Data from: Integrated genome-scale analysis identifies novel genes and networks underlying senescence in maize
Sekhon, Rajandeep S. (2019), Data from: Integrated genome-scale analysis identifies novel genes and networks underlying senescence in maize, Dryad, Dataset, https://doi.org/10.5061/dryad.5172532
Premature senescence in annual crops reduces yield while delayed senescence, termed stay-green, is known to impose both positive and negative impact on yield and nutrition quality. Despite the importance, scant information is available on the genetic architecture of senescence in maize (Zea mays L.) and other cereals. We combined a systematic characterization of natural diversity for senescence in maize and co-expression networks derived from transcriptome analysis of normally senescing and stay-green lines. Sixty-four candidate genes were identified by GWAS, and 14 of these are supported by additional evidence for involvement in senescence-related processes including proteolysis, sugar transport and signaling, and sink activity.
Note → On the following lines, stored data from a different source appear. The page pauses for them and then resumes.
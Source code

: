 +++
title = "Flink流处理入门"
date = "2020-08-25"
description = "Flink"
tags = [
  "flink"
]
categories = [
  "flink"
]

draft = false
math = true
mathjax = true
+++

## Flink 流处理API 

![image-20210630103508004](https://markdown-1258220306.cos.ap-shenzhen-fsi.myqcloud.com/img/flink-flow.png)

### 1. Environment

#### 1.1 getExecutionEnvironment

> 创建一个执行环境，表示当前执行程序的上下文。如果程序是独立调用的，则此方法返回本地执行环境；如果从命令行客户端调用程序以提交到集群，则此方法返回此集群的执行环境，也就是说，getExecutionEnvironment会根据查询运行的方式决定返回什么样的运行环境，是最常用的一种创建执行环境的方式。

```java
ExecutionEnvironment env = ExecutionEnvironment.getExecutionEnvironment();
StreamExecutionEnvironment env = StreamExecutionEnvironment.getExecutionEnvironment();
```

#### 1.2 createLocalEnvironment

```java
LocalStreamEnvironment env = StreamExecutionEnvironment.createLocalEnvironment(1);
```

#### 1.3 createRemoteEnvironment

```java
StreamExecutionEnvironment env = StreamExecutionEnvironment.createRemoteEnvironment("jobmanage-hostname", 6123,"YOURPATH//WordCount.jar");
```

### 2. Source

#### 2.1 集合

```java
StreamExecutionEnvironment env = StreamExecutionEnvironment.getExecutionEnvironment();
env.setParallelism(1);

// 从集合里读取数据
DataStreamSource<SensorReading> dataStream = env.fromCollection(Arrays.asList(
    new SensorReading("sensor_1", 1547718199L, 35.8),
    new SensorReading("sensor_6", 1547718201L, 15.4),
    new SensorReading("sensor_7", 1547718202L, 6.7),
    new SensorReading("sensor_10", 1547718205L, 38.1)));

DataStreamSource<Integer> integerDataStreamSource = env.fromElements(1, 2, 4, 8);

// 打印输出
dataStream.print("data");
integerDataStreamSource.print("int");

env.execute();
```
Eight of the GWAS candidates, independently supported by a co-expression network underlying stay-green, include a trehalose-6-phosphate synthase, a NAC transcription factor, and two xylan biosynthetic enzymes. Source-sink communication and the activity of cell walls as a secondary sink emerge as key determinants of stay-green. Mutant analysis supports the role of a candidate encoding cysteine protease in stay-green in Arabidopsis (Arabidopsis thaliana), and analysis of natural alleles suggest a similar role in maize. This study provides a foundation for enhanced understanding and manipulation of senescence for increasing carbon yield, nutritional quality, and stress tolerance of maize and other cereals.